WORK TO BE COMPLETED
In the lines below, count those containing the word "with" and give the number alone.
───── DATA UNDER STUDY ─────
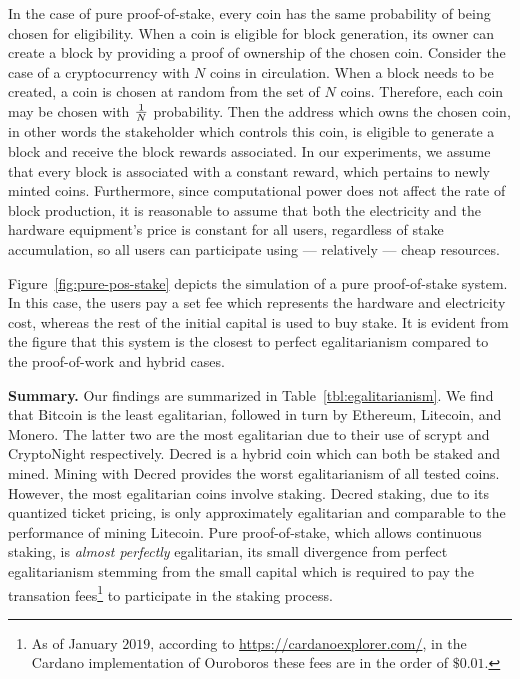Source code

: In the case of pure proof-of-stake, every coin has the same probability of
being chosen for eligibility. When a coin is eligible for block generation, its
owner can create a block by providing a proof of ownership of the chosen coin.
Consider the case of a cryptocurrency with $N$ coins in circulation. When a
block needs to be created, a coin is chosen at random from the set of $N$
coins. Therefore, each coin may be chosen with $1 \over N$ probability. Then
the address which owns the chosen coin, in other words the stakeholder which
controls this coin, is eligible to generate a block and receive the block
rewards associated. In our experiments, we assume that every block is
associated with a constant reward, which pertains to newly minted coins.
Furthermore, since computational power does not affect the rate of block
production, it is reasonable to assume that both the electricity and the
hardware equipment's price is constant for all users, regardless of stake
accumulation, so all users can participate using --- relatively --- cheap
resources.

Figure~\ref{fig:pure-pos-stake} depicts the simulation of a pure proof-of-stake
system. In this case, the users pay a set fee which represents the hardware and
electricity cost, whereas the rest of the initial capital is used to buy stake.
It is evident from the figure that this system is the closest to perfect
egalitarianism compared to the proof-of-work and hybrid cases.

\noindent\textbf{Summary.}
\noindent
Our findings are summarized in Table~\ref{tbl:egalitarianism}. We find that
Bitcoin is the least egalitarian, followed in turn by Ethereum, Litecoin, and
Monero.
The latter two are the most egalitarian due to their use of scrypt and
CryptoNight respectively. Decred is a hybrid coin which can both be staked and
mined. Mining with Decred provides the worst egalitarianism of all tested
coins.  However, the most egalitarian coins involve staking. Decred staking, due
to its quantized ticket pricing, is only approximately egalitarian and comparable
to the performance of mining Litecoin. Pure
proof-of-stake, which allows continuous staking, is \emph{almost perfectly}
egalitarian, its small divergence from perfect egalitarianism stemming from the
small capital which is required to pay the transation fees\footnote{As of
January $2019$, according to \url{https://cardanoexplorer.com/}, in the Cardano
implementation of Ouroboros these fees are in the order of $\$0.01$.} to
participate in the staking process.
─────
PROBLEM SOLUTION
4